WHAT IS EXPECTED:
Leaving out the pictures, return each line of the entries from the first through the line with "3. Select the", and only those lines.

RECORDED DATA:
"""

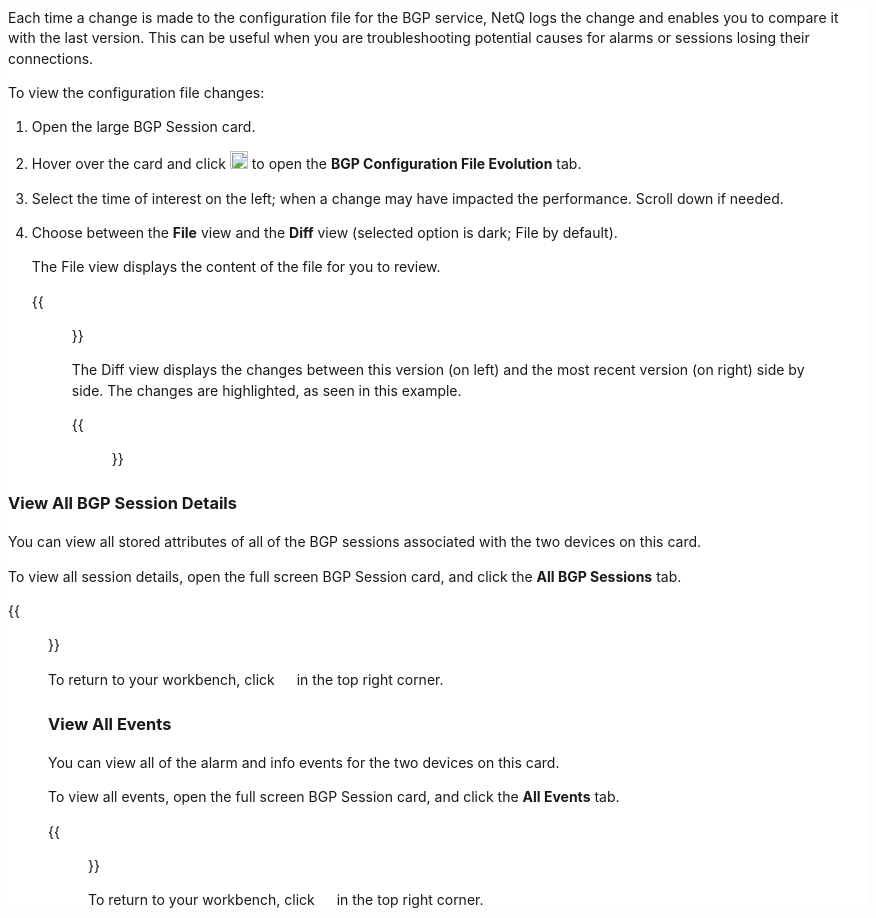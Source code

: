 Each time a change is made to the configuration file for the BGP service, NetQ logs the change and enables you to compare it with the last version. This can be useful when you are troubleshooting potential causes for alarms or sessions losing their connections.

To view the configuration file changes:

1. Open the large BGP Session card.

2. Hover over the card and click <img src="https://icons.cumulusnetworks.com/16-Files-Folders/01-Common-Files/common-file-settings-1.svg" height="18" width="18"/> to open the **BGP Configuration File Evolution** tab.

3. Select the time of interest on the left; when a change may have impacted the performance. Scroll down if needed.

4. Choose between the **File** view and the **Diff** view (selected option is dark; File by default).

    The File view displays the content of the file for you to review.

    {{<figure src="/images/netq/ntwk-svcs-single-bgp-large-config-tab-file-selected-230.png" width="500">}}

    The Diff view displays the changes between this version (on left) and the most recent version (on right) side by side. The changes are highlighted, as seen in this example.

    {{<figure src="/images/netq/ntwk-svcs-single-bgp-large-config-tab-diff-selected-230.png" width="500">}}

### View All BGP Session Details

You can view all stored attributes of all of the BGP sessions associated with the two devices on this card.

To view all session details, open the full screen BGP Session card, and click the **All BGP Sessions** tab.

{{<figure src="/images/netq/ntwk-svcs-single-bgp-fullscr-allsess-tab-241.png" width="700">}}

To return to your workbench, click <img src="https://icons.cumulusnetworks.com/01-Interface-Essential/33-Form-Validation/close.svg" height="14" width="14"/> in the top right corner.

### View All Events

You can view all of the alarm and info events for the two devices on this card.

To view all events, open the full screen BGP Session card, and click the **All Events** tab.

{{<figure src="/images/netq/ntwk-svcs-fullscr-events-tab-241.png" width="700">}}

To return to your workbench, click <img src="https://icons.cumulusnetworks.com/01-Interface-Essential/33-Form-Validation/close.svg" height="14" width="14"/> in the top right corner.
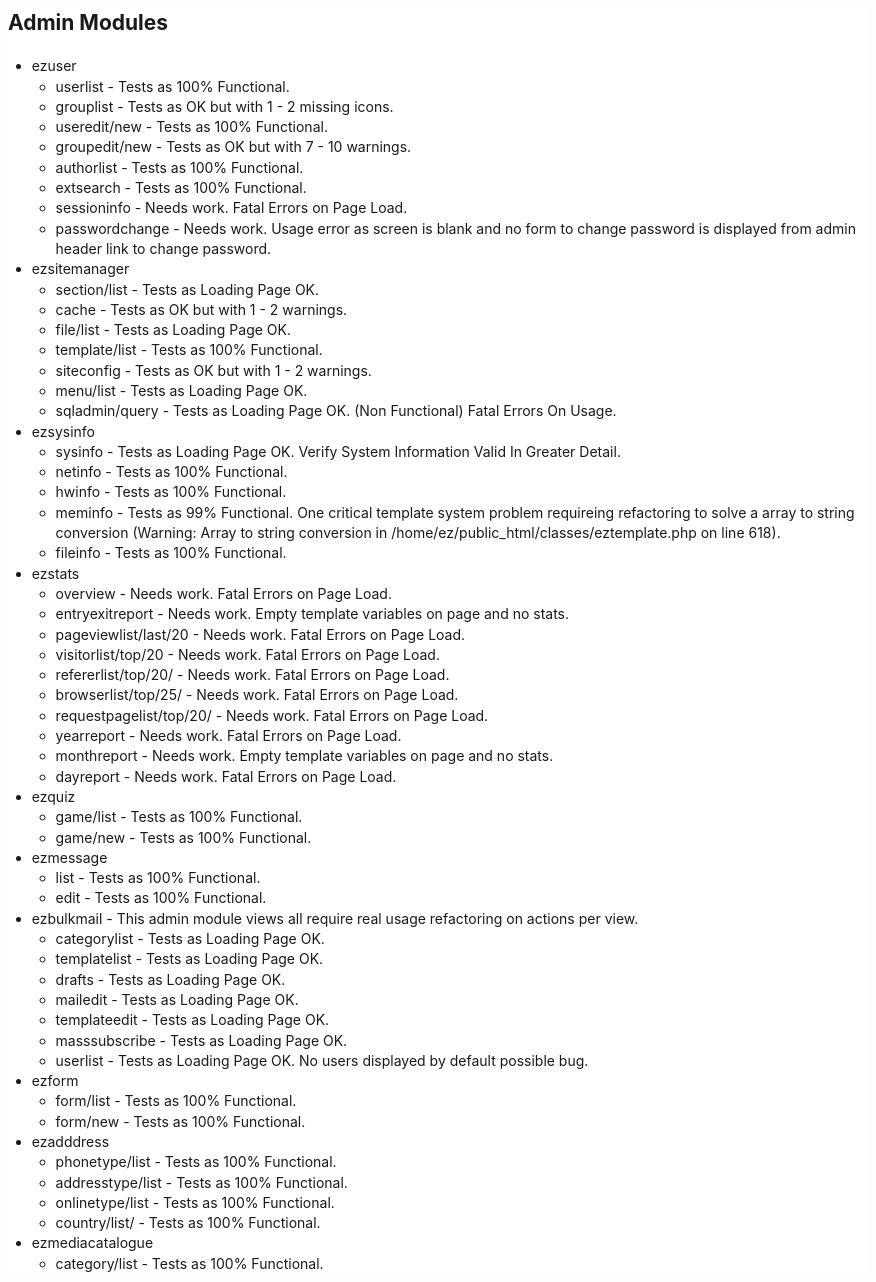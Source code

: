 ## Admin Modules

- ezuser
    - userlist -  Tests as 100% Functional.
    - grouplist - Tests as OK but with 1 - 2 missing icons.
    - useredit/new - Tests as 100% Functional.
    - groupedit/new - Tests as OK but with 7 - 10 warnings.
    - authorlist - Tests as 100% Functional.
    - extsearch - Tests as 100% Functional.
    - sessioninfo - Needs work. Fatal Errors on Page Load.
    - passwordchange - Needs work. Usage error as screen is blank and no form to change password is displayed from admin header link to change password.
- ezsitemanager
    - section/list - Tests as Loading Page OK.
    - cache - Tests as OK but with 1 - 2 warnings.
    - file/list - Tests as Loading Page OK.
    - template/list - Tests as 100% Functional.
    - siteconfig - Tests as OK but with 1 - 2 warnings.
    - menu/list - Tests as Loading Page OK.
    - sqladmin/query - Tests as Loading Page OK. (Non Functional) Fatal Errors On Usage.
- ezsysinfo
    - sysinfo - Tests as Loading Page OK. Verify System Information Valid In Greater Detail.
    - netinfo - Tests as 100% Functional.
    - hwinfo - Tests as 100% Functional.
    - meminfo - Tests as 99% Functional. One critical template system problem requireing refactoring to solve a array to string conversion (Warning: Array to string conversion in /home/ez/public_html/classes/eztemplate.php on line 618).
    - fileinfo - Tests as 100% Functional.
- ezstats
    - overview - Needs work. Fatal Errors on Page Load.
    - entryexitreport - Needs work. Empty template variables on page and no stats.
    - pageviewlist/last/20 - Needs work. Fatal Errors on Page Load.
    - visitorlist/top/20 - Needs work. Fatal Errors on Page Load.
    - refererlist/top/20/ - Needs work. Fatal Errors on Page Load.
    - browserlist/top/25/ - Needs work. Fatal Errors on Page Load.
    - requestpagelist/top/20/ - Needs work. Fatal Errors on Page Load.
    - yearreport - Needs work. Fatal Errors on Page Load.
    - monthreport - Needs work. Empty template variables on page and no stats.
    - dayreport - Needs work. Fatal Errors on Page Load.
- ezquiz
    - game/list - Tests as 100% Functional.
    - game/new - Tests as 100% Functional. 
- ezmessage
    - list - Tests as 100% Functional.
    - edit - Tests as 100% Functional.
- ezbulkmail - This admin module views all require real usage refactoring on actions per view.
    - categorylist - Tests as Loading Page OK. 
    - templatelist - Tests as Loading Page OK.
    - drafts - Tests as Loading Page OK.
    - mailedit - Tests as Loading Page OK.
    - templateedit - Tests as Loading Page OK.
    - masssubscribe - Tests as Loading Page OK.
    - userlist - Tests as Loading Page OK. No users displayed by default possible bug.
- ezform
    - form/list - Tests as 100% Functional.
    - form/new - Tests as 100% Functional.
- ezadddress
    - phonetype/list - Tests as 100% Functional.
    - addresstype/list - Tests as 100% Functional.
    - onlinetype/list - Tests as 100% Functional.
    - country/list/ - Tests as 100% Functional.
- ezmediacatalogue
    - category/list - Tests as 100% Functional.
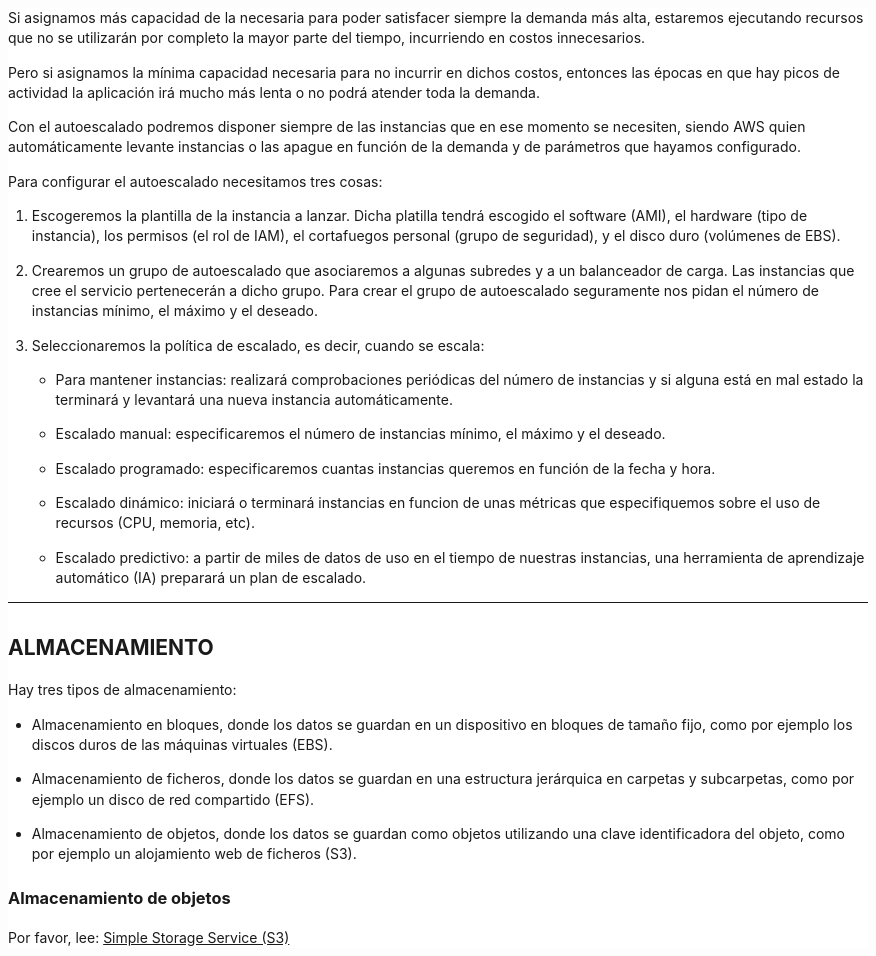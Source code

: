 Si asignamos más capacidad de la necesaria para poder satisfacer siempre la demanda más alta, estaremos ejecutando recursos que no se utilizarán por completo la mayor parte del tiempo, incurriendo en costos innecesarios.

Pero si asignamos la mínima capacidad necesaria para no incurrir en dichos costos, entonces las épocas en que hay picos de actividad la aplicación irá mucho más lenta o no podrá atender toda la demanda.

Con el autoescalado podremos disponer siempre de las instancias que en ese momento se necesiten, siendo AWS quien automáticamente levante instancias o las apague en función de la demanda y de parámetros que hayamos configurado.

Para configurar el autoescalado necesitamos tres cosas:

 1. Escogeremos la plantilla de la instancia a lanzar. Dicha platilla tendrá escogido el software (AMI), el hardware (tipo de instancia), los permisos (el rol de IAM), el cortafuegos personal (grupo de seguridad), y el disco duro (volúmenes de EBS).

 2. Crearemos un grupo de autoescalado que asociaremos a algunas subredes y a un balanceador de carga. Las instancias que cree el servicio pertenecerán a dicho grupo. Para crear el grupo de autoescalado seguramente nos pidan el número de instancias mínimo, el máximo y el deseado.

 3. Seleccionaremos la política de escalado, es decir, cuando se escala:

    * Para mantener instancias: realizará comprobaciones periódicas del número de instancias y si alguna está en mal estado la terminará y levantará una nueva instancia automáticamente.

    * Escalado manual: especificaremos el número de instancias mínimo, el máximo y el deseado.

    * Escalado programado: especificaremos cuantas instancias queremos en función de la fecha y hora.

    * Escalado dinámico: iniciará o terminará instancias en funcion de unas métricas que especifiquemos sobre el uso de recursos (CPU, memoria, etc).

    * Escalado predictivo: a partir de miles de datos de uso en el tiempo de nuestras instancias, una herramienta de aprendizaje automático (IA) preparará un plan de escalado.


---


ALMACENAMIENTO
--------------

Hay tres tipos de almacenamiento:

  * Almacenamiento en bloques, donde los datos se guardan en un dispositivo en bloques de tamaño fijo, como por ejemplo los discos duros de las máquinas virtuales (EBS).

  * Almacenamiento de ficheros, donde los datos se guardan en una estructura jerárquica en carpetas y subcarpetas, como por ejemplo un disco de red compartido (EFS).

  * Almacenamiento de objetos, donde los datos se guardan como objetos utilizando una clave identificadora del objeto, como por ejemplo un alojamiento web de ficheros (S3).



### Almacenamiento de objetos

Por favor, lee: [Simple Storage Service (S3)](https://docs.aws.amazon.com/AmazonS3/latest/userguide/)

"""

SOLUTION TO THE EXERCISE:
Source code

: Each time a change is made to the configuration file for the BGP service, NetQ logs the change and enables you to compare it with the last version. This can be useful when you are troubleshooting potential causes for alarms or sessions losing their connections.

To view the configuration file changes:

1. Open the large BGP Session card.

2. Hover over the card and click <img src="https://icons.cumulusnetworks.com/16-Files-Folders/01-Common-Files/common-file-settings-1.svg" height="18" width="18"/> to open the **BGP Configuration File Evolution** tab.

3. Select the time of interest on the left; when a change may have impacted the performance. Scroll down if needed.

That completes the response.